YOUR GOAL. Show each line of the records in which the word "variables" occurs.

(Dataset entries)
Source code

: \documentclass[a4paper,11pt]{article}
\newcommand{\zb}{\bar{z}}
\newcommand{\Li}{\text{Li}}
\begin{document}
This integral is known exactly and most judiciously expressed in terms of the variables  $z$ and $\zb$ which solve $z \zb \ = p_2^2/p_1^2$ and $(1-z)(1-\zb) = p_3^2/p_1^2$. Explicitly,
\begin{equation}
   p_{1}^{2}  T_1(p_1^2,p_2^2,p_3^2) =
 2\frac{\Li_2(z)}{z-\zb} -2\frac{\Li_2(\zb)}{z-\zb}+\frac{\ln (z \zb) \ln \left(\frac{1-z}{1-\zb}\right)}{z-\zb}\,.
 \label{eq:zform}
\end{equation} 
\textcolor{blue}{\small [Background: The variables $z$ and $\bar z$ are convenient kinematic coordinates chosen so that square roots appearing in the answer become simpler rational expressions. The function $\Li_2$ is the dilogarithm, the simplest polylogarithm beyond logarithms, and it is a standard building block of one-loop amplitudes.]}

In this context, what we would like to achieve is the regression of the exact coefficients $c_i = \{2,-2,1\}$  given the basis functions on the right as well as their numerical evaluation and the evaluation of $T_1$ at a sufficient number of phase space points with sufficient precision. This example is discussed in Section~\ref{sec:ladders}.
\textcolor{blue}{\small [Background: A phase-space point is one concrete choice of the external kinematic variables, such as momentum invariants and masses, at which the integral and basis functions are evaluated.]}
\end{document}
==
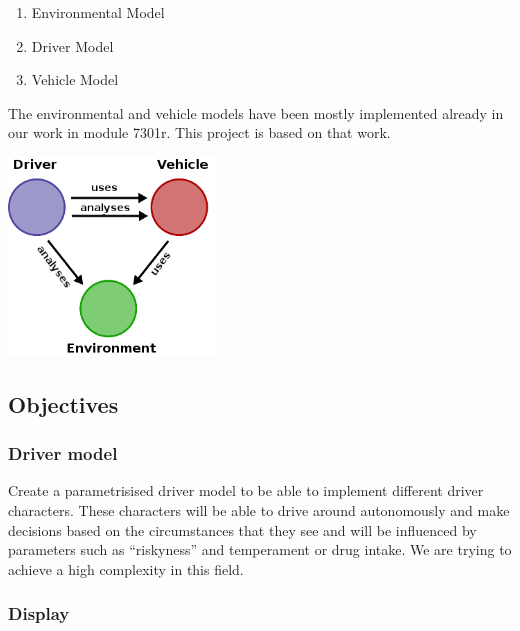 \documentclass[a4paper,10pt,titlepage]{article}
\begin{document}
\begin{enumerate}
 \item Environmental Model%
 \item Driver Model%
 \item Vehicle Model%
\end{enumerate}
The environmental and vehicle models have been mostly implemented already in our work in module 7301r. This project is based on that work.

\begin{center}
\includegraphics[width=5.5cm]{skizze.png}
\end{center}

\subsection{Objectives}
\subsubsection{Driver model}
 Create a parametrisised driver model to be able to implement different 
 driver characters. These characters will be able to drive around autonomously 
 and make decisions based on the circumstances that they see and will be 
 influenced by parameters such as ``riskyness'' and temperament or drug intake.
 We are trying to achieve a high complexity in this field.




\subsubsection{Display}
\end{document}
* * *
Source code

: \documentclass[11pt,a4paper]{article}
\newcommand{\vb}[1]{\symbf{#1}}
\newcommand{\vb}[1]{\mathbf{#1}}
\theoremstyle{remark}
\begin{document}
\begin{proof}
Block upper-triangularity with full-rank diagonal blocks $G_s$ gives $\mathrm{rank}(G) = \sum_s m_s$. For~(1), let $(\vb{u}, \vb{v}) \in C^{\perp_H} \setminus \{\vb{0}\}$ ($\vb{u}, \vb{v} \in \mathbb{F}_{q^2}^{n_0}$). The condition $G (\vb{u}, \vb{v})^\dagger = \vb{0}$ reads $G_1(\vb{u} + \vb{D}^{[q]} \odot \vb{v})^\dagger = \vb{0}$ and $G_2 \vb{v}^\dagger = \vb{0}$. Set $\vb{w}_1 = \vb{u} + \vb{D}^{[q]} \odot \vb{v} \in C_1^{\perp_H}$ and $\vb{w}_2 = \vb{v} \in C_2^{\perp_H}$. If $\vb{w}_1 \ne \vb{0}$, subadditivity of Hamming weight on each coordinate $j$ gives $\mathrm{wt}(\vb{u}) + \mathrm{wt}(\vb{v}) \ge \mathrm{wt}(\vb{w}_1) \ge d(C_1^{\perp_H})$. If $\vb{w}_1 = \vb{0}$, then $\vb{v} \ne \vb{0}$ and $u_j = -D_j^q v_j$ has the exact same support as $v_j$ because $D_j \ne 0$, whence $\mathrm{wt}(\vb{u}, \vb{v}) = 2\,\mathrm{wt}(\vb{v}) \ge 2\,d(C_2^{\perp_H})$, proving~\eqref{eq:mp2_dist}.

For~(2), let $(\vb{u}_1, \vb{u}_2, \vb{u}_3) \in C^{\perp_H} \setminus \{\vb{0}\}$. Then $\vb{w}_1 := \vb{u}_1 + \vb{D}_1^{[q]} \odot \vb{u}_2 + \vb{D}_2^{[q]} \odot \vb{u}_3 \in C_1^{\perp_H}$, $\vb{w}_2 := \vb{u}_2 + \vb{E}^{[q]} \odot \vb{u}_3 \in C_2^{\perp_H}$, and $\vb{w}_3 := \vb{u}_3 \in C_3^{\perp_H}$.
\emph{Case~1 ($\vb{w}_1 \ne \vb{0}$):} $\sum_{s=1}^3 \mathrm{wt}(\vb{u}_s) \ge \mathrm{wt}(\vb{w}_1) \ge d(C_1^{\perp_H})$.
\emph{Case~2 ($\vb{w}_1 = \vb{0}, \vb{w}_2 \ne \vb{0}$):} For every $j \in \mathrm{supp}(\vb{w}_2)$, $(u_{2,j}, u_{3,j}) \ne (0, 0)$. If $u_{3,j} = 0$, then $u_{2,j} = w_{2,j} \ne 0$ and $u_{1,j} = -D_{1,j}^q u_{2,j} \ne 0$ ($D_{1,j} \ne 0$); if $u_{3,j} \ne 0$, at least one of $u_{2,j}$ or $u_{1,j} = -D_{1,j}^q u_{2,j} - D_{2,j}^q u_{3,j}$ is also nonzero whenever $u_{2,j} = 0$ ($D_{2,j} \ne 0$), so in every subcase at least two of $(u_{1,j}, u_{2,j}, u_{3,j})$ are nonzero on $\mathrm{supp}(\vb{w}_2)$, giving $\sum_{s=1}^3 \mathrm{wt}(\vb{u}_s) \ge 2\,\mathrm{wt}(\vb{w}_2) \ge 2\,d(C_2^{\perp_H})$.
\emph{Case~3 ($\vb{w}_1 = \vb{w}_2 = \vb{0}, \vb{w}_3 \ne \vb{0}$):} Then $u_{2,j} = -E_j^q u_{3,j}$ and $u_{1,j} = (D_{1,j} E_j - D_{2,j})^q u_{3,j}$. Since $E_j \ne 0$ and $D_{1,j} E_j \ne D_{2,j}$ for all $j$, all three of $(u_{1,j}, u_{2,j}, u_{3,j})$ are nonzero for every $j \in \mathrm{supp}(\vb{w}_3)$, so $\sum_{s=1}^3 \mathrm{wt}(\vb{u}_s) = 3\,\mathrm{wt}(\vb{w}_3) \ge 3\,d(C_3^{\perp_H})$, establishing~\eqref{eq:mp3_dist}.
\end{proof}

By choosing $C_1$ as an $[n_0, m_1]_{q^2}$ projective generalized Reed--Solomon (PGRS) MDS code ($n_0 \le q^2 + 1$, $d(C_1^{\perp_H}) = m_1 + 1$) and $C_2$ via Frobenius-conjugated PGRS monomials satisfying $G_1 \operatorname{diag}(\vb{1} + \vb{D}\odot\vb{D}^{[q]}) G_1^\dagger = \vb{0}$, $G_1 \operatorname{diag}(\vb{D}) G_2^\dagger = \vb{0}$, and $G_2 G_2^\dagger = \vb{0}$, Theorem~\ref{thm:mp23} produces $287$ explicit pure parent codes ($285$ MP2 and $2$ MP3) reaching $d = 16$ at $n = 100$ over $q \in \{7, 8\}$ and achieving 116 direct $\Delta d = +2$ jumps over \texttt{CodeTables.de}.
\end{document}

PROBLEM SOLUTION.
This integral is known exactly and most judiciously expressed in terms of the variables  $z$ and $\zb$ which solve $z \zb \ = p_2^2/p_1^2$ and $(1-z)(1-\zb) = p_3^2/p_1^2$. Explicitly,
\textcolor{blue}{\small [Background: The variables $z$ and $\bar z$ are convenient kinematic coordinates chosen so that square roots appearing in the answer become simpler rational expressions. The function $\Li_2$ is the dilogarithm, the simplest polylogarithm beyond logarithms, and it is a standard building block of one-loop amplitudes.]}
\textcolor{blue}{\small [Background: A phase-space point is one concrete choice of the external kinematic variables, such as momentum invariants and masses, at which the integral and basis functions are evaluated.]}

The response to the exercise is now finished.